1. Be a hard target.
Attackers tend to look for women who appear insecure or unsuspecting. Hunching over, chatting on
your cell, or being distracted by your iPod or text messages make you an easy target for a bad guy.
Instead, walk confidently with your shoulders back and chin up. Make eye contact. You want to send
the signal that you’re a secure chick who could kick anyone’s ass.
2. Get bitchy.
If a stranger says he needs a hand — but you get a creepy vibe from him — you don't have to be
nice. Simply say, "Sorry, but I really can't stop to help right now," and keep moving.
4. Be discreet online.
Avoid having your contact information on your Facebook page, and actually know all the friends you
approve. Try having a different profile account for your close friends than you do for your
acquaintances.
5. Be on the lookout.
Parking lots are popular places for attacks because you’re distracted, your hands are often full, and
there aren't other people around. Other places attackers hide: between cars (even on streets),
stairwells, bushes, and alleys.
These days, it’s not uncommon to hear about young females who go out to party one night and don't
come back. These stories share a key element: All of these women had started their evenings with
friends and at some point went off on their own. “A predator is looking for the most vulnerable prey,”

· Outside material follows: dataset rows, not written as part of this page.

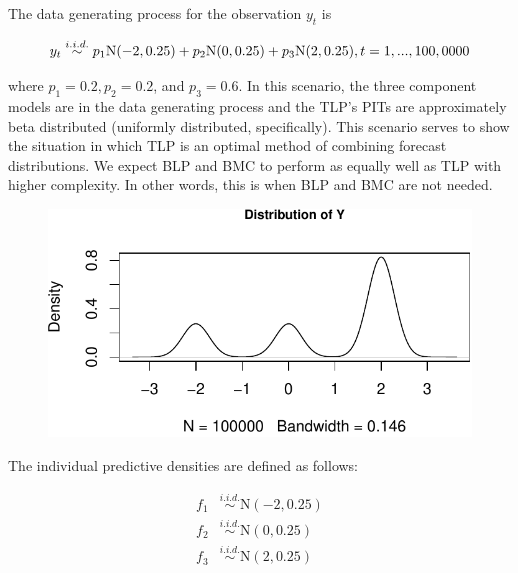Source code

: \documentclass[
]{article}
\begin{document}
The data generating process for the observation \(y_t\) is

\[
y_t \overset{i.i.d.}{\sim} p_1\text{N}(-2,0.25)+p_2\text{N}(0,0.25)+p_3\text{N}(2,0.25), \\
t= 1,...,100,0000
\]

where \(p_1=0.2,p_2=0.2\), and \(p_3=0.6\). In this scenario, the three
component models are in the data generating process and the TLP's PITs
are approximately beta distributed (uniformly distributed,
specifically). This scenario serves to show the situation in which TLP
is an optimal method of combining forecast distributions. We expect BLP
and BMC to perform as equally well as TLP with higher complexity. In
other words, this is when BLP and BMC are not needed.

\begin{figure}[H]

{\centering \includegraphics{applied_blp_sim_files/figure-latex/unnamed-chunk-8-1} 

}

\end{figure}

The individual predictive densities are defined as follows:

\[
\begin{aligned}
f_{1}&\overset{i.i.d.}{\sim}\text{N}(-2,0.25)\\
f_{2}&\overset{i.i.d.}{\sim}\text{N}(0,0.25)\\
f_{3}&\overset{i.i.d.}{\sim}\text{N}(2,0.25)\\
\end{aligned}
\]
\end{document}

explains David Lisak, PhD, an associate professor of psychology at the University of Massachusetts
at Boston. And the most vulnerable prey, whether wild animals or chicks out for a good time on
Saturday night, is the creature who has wandered away from the pack.
Being out there alone compounds the dangers that already exist on the party circuit. “The person at
greatest risk to become a victim is someone who is alone late at night and is also under the
influence of drugs or alcohol,” says Karen J. Terry, PhD, an associate professor at John Jay College
of Criminal Justice and the author of Sexual Offenses and Offenders.
As far as who might be the attacker, it’s just as likely to be the guy sitting on the next bar stool as it is
to be the unknown perv lurking in a dark alley.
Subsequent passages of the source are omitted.